Après le cérémonial d’ouverture, le festival retrouve très vite son rythme de croisière avec des projections multiples et variées qui mettent à l’épreuve l’endurance du cinéphile le plus aguerri. Chaque matin, celui-ci est appelé à faire son choix. Crayon à la main, il coche les séances qui l’intéressent ou qui attirent sa curiosité. A Carthage, il faut arriver informé pour pouvoir faire le tri dans l’offre de films  riche et séduisante. L’avantage facilitant la tâche est que la plupart des salles sont situées dans un rayon de 500 mètres autour de l’axe central que constituent l’avenue Bourguiba et l’hôtel Africa qui abrite la direction et les différents services des JCC. La salle principale reste l’historique le Colisée qui abrite les séances de la compétition officielle.

Mais les occasions de rattrapage sont multiples.

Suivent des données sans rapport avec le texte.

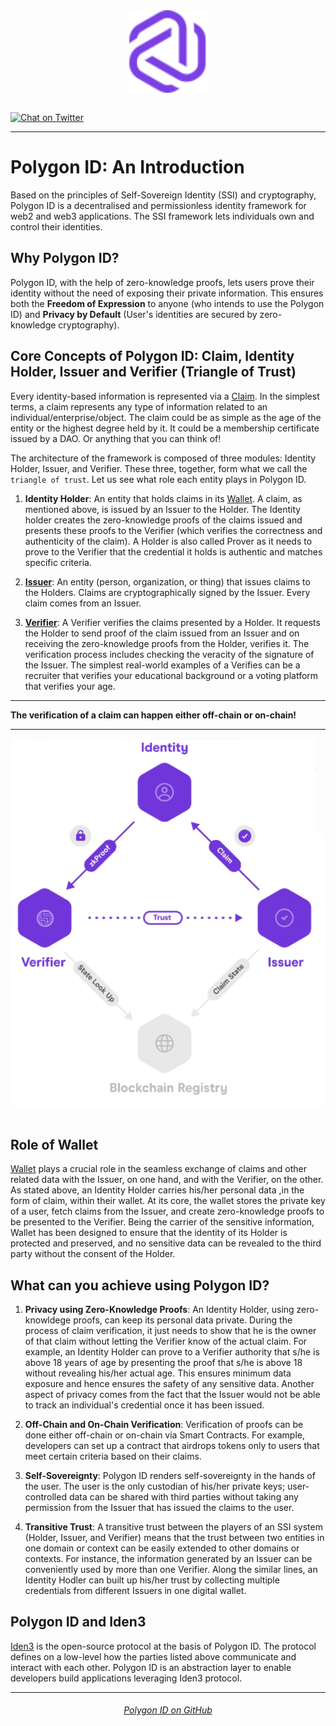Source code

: <div align="center">
<img src="logo.svg" align="center" width="128px"/>
<br /><br />
</div>

[![Chat on Twitter][ico-twitter]][link-twitter]

[ico-twitter]: https://img.shields.io/twitter/url?color=black&label=0xpolygonid&logoColor=black&style=social&url=https%3A%2F%2Ftwitter.com%2F0xpolygonid

[link-twitter]: https://twitter.com/0xpolygonid

---
# Polygon ID: An Introduction

Based on the principles of Self-Sovereign Identity (SSI) and cryptography, Polygon ID is a decentralised and permissionless identity framework for web2 and web3 applications. The SSI framework lets individuals own and control their identities. 

## Why Polygon ID?

Polygon ID, with the help of zero-knowledge proofs, lets users prove their identity without the need of exposing their private information. This ensures both the **Freedom of Expression** to anyone (who intends to use the Polygon ID) and **Privacy by Default** (User's identities are secured by zero-knowledge cryptography).

## Core Concepts of Polygon ID: Claim, Identity Holder, Issuer and Verifier (Triangle of Trust)

Every identity-based information is represented via a [Claim](https://docs.iden3.io/protocol/claims-structure/). In the simplest terms, a claim represents any type of information related to an individual/enterprise/object. The claim could be as simple as the age of the entity or the highest degree held by it. It could be a membership certificate issued by a DAO. Or anything that you can think of!

The architecture of the framework is composed of three modules: Identity Holder, Issuer, and Verifier. These three, together, form what we call the `triangle of trust`. Let us see what role each entity plays in Polygon ID. 

1. **Identity Holder**: An entity that holds claims in its [Wallet](./wallet/wallet-overview.md). A claim, as mentioned above, is issued by an Issuer to the Holder. The Identity holder creates the zero-knowledge proofs of the claims issued and presents these proofs to the Verifier (which verifies the correctness and authenticity of the claim). A Holder is also called Prover as it needs to prove to the Verifier that the credential it holds is authentic and matches specific criteria. 

2. [**Issuer**](./issuer/issuer-overview.md): An entity (person, organization, or thing) that issues claims to the Holders. Claims are cryptographically signed by the Issuer. Every claim comes from an Issuer. 

3. [**Verifier**](./verifier/verifier-overview.md): A Verifier verifies the claims presented by a Holder. It requests the Holder to send proof of the claim issued from an Issuer and on receiving the zero-knowledge proofs from the Holder, verifies it. The verification process includes checking the veracity of the signature of the Issuer. The simplest real-world examples of a Verifies can be a recruiter that verifies your educational background or a voting platform that verifies your age. 

---
**The verification of a claim can happen either off-chain or on-chain!**

---
<div align="center">
<img src= "./imgs/triangle-of-trust-polygonID.png" align="center" width="500"/>
</div>

<br>

## Role of Wallet

[Wallet](./wallet/wallet-overview.md) plays a crucial role in the seamless exchange of claims and other related data with the Issuer, on one hand, and with the Verifier, on the other. As stated above, an Identity Holder carries his/her personal data ,in the form of claim, within their wallet. At its core, the wallet stores the private key of a user, fetch claims from the Issuer, and create zero-knowledge proofs to be presented to the Verifier. Being the carrier of the sensitive information, Wallet has been designed to ensure that the identity of its Holder is protected and preserved, and no sensitive data can be revealed to the third party without the consent of the Holder.  

## What can you achieve using Polygon ID?

1. **Privacy using Zero-Knowledge Proofs**: An Identity Holder, using zero-knowldege proofs, can keep its personal data private. During the process of claim verification, it just needs to show that he is the owner of that claim without letting the Verifier know of the actual claim. For example, an Identity Holder can prove to a Verifier authority that s/he is above 18 years of age by presenting the proof that s/he is above 18 without revealing his/her actual age. This ensures minimum data exposure and hence ensures the safety of any sensitive data. 
Another aspect of privacy comes from the fact that the Issuer would not be able to track an individual's credential once it has been issued. 

2. **Off-Chain and On-Chain Verification**: Verification of proofs can be done either off-chain or on-chain via Smart Contracts. For example, developers can set up a contract that airdrops tokens only to users that meet certain criteria based on their claims.

3. **Self-Sovereignty**: Polygon ID renders self-sovereignty in the hands of the user. The user is the only custodian of his/her private keys; user-controlled data can be shared with third parties without taking any permission from the Issuer that has issued the claims to the user.

4. **Transitive Trust**: A transitive trust between the players of an SSI system (Holder, Issuer, and Verifier) means that the trust between two entities in one domain or context can be easily extended to other domains or contexts. For instance, the information generated by an Issuer can be conveniently used by more than one Verifier. Along the similar lines, an Identity Hodler can built up his/her trust by collecting multiple credentials from different Issuers in one digital wallet. 

## Polygon ID and Iden3

[Iden3](https://iden3.io/) is the open-source protocol at the basis of Polygon ID. The protocol defines on a low-level how the parties listed above communicate and interact with each other. Polygon ID is an abstraction layer to enable developers build applications leveraging Iden3 protocol.

---

###### <div align="center">[Polygon ID on GitHub](https://github.com/0xPolygonID)</div>






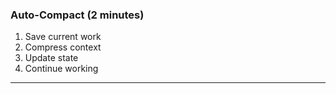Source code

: ### Auto-Compact (2 minutes)

1. Save current work
2. Compress context
3. Update state
4. Continue working

---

D’autres salles proposent une programmation plus spécifique plus centré sur un thème ou une section particulière : le documentaire, cinéma du monde…Si le Colisée reste un temple qui rappelle l’âge d’or du cinéma de la grande tradition populaire, il y a à Tunis un nombre impressionnant de petites salles notamment ma préférée le 4e  art sise avenue de Paris : un café à l’entrée où se retrouvent  les artistes, les jeunes les écrivains ; une salle moyenne de 250 places ; une scène professionnelle ; une bonne sono et un grand écran…c’est là où je viens après  une longue journée d’activités, je viens revoir ou redécouvrir un classique, tard dans la soirée.

Ma première journée a été marquée par une belle surprise qui nous vient d’Egypte, Withred green de Mohammad Hammad. Sélectionné hors compétition, ce premier film est un grand moment de cinéma dans la grande tradition des plans larges asiatiques où la vie quotidienne est captée dans sa trivialité, un tram qui traverse une avenue délabrée ; une boutique ; une femme qui  va à un rendez-vous ou encore deux sœurs qui préparent dans la solitude des grandes villes les noces de la benjamine alors que pour l’ainée, le corps donne déjà des signes d’essoufflement. Pour les films de la compétition officielle, Hedbang Lullaby de Hicham Lasri a fait salle comble ; dommage qu’aucun représentant de l’équipe du film n’était là pour suivre les vibrations de la salle et ses réactions à certaines scènes révélant la communauté du destin des gens du Maghreb.

Pour la deuxième journée, j’ai opté pour une programmation «européenne» avec d’abord un spécial cinéma belge avec deux documentaires d’une grande actualité ; un court métrage, Ma fille Nora, sur les attentes angoissées d’une mère qui attend des nouvelles de sa fille ayant rejoint Daech et L’intégration Inchallah sur les cours d’initiation à la vie sociale et culturelle en Belgique flamande à l’attention d’un groupe de migrants (l’enseignant d’origine marocaine chargé de former ces gens mérite un Tanit d’or pour tant d’énergie déployée). Insyriated (La maison syrienne) de Philippe Van Leeuw fut incontestablement le moment fort de la journée et certainement de cette édition des JCC : un huis clos tragique dans l’enfer de Damas. Houyam Abbas dans l’un de ses grands rôles a porté haut ce drame qui dit d’une manière purement cinématographique (usage éloquent et intelligent du hors champ, des silences, du non dit) ce que balisent les mille mots des discours formatés des médias dominants.

Ma longue journée se clôt avec The square du suédois Ruben Oustlend; j’ai passé un bon moment même si le sous-titrage anglais m’a certainement empêché de saisir tout l’humour nordique qui marque cette satire féroce de  certains milieux de la modernité  bourgeoise. Bref un bon film mais pas une bonne palme d’or.

D’importants rendez-vous professionnels et culturels se tiennent en parallèle des projections. Les JCC commencent ainsi à se positionner comme une plateforme de présentations de projets en mettant en contact des représentants de guichets de financement et des porteurs de projets. Des colloques sont également proposés notamment celui consacré au lancement de la Cinémathèque nationale tunisienne ; une délégation du CCM est venue présenter l’expérience marocaine en la matière.